As they bridled and saddled, leaving all equipment not actually required, the proprietor of the store, his small eyes eager, stood close and frequently repeated his opinion that murder in even more gruesome form had been committed to the north. Then they set out, following the direction taken by the Indians, riding briskly, keyed up to energy through hope of encounter, although Stephen suffered not a little from the jolting of his arm. Dropping down from the hills, they swung out upon the mesa, and thence made into the south along a winding trail. Ordinarily they would have lingered to accept the strained hospitality of the settlement. But this was duty, duty large and grave, and, conscious of it all, they pressed forward in silence. The renegades’ tracks stood out clearly, and the rangers noted that some of the horses were shod, others only half shod, while the greater number were without shoes at all. This told of the marauders’ nondescript collection of mounts, and also acquainted them with the fact that many of the animals had been stolen. On through the afternoon they rode, making but little gain, since the tracks became no fresher. When darkness fell, though still in the open without protection of any kind save that offered by a slight rise of ground, they dismounted and prepared to make camp.
Throughout the afternoon Pat had felt something of the grim nature of this business. This not only because of the severe crowding which he had endured–though that had told him much–but because of the unwonted silence upon the men. So he had held himself keenly to the stride, rather liking its vigor after long days of walking, finding himself especially fit to meet it after his recent change of food. And although the sun had been swelteringly hot, yet the desert had been swept with counteracting breezes, and, with night finally descending, he had felt more than ever his fine mettle, and now, even though his master was painfully dismounting, he felt fit to run his legs off at the least suggestion.

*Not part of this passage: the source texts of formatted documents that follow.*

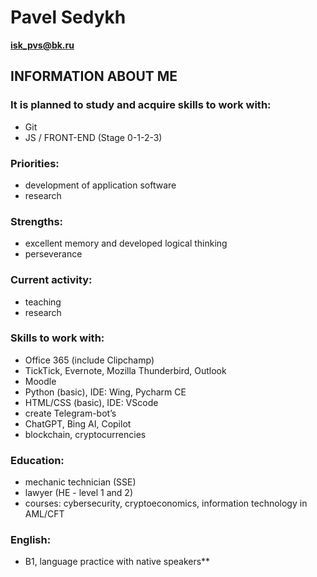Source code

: # Pavel Sedykh
**isk_pvs@bk.ru**
## INFORMATION ABOUT ME
### It is planned to study and acquire skills to work with:
 * Git
 * JS / FRONT-END (Stage 0-1-2-3)
### Priorities: 
 * development of application software 
 * research 
### Strengths:
 * excellent memory and developed logical thinking
 * perseverance
### Current activity:
 * teaching
 * research
### Skills to work with:
 * Office 365 (include Clipchamp)
 * TickTick, Evernote, Mozilla Thunderbird, Outlook
 * Moodle
 * Python (basic), IDE: Wing, Pycharm CE
 * HTML/CSS (basic), IDE: VScode
 * create Telegram-bot’s
 * ChatGPT, Bing AI, Copilot
 * blockchain, cryptocurrencies
### Education:
* mechanic technician (SSE)
* lawyer (HE - level 1 and 2)
* courses: cybersecurity, cryptoeconomics, information technology in AML/CFT
### English: 
* B1, language practice with native speakers**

This fitness remained with him. When his young master turned him loose at the end of a generous tether, he stepped eagerly away from the firelight and out into the light of a rising moon, not to graze, for he felt no desire to graze, having eaten his fill and more at noon, but to give vent to his high spirits in unusual rolling in the sands. This he quickly proceeded to do, kicking and thrashing about, and holding to it long after the men about the fire had ceased to come and go in preparing their meal, long after they had seated themselves in the cheerful glow, smoking and talking as was their habit.
The Professor noticed it. He looked at the man with the beard pointedly. “That Pat hoss he’s workin’ up another job o’ cleanin’ for you,” he observed. “Seemed in an awful hurry, too,” he added, then dropped his eyes innocently.
The other was punching new holes in his belt with an unwieldy jack-knife. He suddenly gave off twisting the point of the knife against the leather and lifted it menacingly in the direction of his tormentor.
“Look-a-here, Professor,” he retorted, “I ain’t feelin’ any too pert right now, and I’ll take a hop out o’ you if you don’t shet up!”